■ **Task directions**:
Your output should be each line from the material below that has the word "montes".
____________________
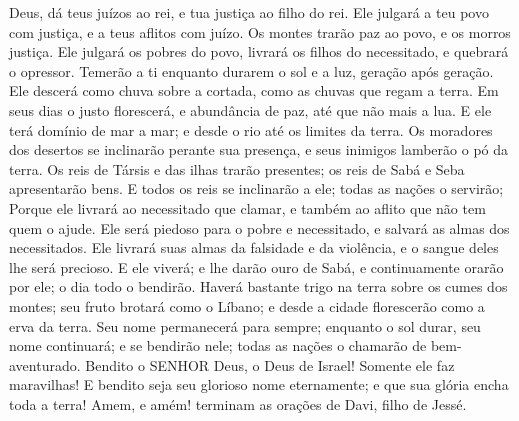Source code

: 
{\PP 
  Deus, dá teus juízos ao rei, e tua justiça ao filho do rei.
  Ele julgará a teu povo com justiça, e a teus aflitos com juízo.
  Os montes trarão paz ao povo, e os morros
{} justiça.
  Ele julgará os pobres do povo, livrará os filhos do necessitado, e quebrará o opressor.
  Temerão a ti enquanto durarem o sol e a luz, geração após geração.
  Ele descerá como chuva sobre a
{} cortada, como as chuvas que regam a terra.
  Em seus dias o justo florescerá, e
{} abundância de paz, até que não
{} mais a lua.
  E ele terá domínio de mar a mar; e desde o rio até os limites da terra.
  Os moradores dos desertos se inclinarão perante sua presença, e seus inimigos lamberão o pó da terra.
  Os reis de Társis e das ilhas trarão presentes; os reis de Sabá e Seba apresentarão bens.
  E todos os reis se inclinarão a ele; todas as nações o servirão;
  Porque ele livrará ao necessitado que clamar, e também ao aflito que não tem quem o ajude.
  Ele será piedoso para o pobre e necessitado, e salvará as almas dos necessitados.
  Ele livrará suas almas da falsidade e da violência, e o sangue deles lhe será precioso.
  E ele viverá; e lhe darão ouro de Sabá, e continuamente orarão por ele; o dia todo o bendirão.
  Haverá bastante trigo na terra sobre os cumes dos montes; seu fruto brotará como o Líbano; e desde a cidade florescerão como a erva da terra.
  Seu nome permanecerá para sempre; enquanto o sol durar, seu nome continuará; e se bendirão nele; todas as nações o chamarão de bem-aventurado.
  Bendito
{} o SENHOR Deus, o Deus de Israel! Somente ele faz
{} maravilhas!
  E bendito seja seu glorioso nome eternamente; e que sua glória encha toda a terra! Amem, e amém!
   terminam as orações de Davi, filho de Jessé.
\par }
____________________
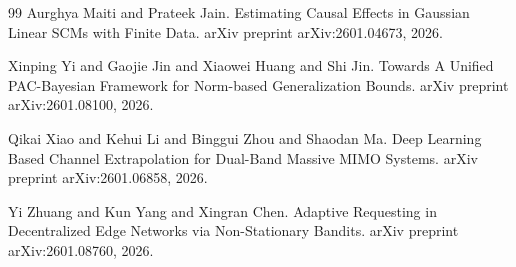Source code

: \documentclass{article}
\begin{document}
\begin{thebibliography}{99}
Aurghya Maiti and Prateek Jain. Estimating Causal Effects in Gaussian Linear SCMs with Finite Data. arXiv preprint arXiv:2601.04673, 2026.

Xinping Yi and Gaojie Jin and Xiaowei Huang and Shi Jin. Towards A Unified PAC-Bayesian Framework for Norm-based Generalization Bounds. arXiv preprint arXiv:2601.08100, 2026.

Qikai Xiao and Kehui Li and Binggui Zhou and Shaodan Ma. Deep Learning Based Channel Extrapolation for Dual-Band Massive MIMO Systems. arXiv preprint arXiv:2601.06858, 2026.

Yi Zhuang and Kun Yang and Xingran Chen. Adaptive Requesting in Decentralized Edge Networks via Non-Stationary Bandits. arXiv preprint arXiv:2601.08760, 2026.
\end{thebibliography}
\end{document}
____________________
■ **Solution to the exercise**:
  Os montes trarão paz ao povo, e os morros
  Haverá bastante trigo na terra sobre os cumes dos montes; seu fruto brotará como o Líbano; e desde a cidade florescerão como a erva da terra.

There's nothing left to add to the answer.